# The intuition behind RetinaNet

## The end goal of this blog post is to make readers intuitively understand the deep working of RetinaNet.

FAIR has released two papers in 2017 and 2018 respectively on their state of the art object detection frameworks. We will see how various layers come together to form a robust object detection pipeline. As usual I will take the math approach to explain everything. In short we will discuss the following two papers

Note: This blog-post doesn’t include any code.

#### The following topics will be discussed

- Anchor boxes
- How RPN works ?
- Problems with RPN
- Building Feature Pyramid networks
- Focal Loss
- RetinaNet for Object detection
- Training RetinaNet
- Inference on RetinaNet

#### Anchor boxes:

Anchor boxes were first introduced in Faster RCNN paper and later became a common element in all the following papers like yolov2, ssd and RetinaNet. Previously selective search and edge boxes used to generate region proposals of various sizes and shapes depending on the objects in the image, with standard convolutions it is highly impossible to generate region proposals of varied shapes, so anchor boxes comes to our rescue.

The below diagram helps in viewing the valid anchor boxes on a Image,

#### How RPN works ?

To the above diagram 1 attach two heads one for regression and the other for classification as shown below. We will discuss how these heads are designed below.

**Regression head:** The output of the Faster RPN network as discussed and shown in the image above is a 50*50 feature map. A conv layer [kernal 3*3] strides through this image, At each location it predicts the 5 [x1, y1, h1, w1] values for each anchor boxes (9). In total, the output layer has 50*50*9*4 output probability scores. Usually this is represented in numpy as np.array(2500, 36).

**Classification head: **Similar to the Regression head, this will predict the probability of an object present or not at each location for each anchor bos. This is represented in numpy array as np.array(2500, 9)

**Problems with RPN**

- The Feature map created after a lot of subsampling losses a lot of semantic information at low level, thus unable to detect small objects in the image. [Feature Pyramid networks solves this]
- The loss functions uses negative hard-mining by taking 128 +ve samples, 128 -ve samples because using all the labels hampers training as it is highly imbalanced and there will be many easily classified examples. [Focal loss solves this]

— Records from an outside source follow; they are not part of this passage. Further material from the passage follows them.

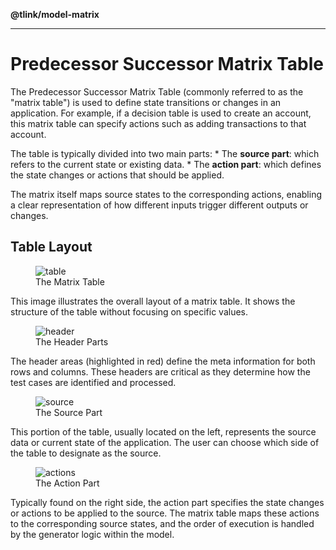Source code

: **@tlink/model-matrix**

***

# Predecessor Successor Matrix Table

The Predecessor Successor Matrix Table (commonly referred to as the
"matrix table") is used to define state transitions or changes in an
application. For example, if a decision table is used to create an
account, this matrix table can specify actions such as adding
transactions to that account.

The table is typically divided into two main parts: \* The **source
part**: which refers to the current state or existing data. \* The
**action part**: which defines the state changes or actions that should
be applied.

The matrix itself maps source states to the corresponding actions,
enabling a clear representation of how different inputs trigger
different outputs or changes.

## Table Layout

<figure>
<img src="images/model-matrix/table.jpg" alt="table" />
<figcaption>The Matrix Table</figcaption>
</figure>

This image illustrates the overall layout of a matrix table. It shows
the structure of the table without focusing on specific values.

<figure>
<img src="images/model-matrix/header.jpg" alt="header" />
<figcaption>The Header Parts</figcaption>
</figure>

The header areas (highlighted in red) define the meta information for
both rows and columns. These headers are critical as they determine how
the test cases are identified and processed.

<figure>
<img src="images/model-matrix/source.jpg" alt="source" />
<figcaption>The Source Part</figcaption>
</figure>

This portion of the table, usually located on the left, represents the
source data or current state of the application. The user can choose
which side of the table to designate as the source.

<figure>
<img src="images/model-matrix/actions.jpg" alt="actions" />
<figcaption>The Action Part</figcaption>
</figure>

Typically found on the right side, the action part specifies the state
changes or actions to be applied to the source. The matrix table maps
these actions to the corresponding source states, and the order of
execution is handled by the generator logic within the model.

**How Feature pyramid networks work ?**

In RPN, we have built anchor boxes only using the top high level feature map. Though convnets are robust to variance in scale, all the top entries in ImageNet or COCO have used multi-scale testing on featurized image pyramids. Imagine taking a 800 * 800 image and detecting bounding boxes on it. Now if your are using image pyramids, we have to take images at different sizes say 256*256, 300*300, 500*500 and 800*800 etc, calculate feature maps for each of this image and then apply non-maxima supression over all these detected positive anchor boxes. This is a very costly operation and inference times gets high.

The authors of this paper observed that deep convnet computes a feature hierarchy layer by layer, and with subsampling layers the feature hierarchy has an inherent multi-scale, pyramidal shape. For example, take a Resnet architecture and instead of just using the final feature map as shown in RPN network, take feature maps before every pooling (subsampling) layer. Perform the same operations as for RPN on each of these feature maps and finally combine them using non-maxima supression. This is the crude way of building the feature pyramid networks. But there is one of the problem with this approach, there are large semantic gaps caused by different depths. The high resolution maps (earlier layers) have low-level features that harm their representational capacity for object detection.

The goal of the authors is to naturally leverage the pyramidal shape of a Convnet feature hierarchy while creating a feature pyramid that has strong semantics at all scales. To achieve this goal, the authors relayed on a architecture that combines low-resolution, semantically strong features with high-resolution, semantically strong features via top-down pathway and lateral connection as shown in the diagram below.

We can design these blocks with more sophistication but the authors have found marginal improvements, so they have chosen to keep the network simple.

The predictions are made on each level independently.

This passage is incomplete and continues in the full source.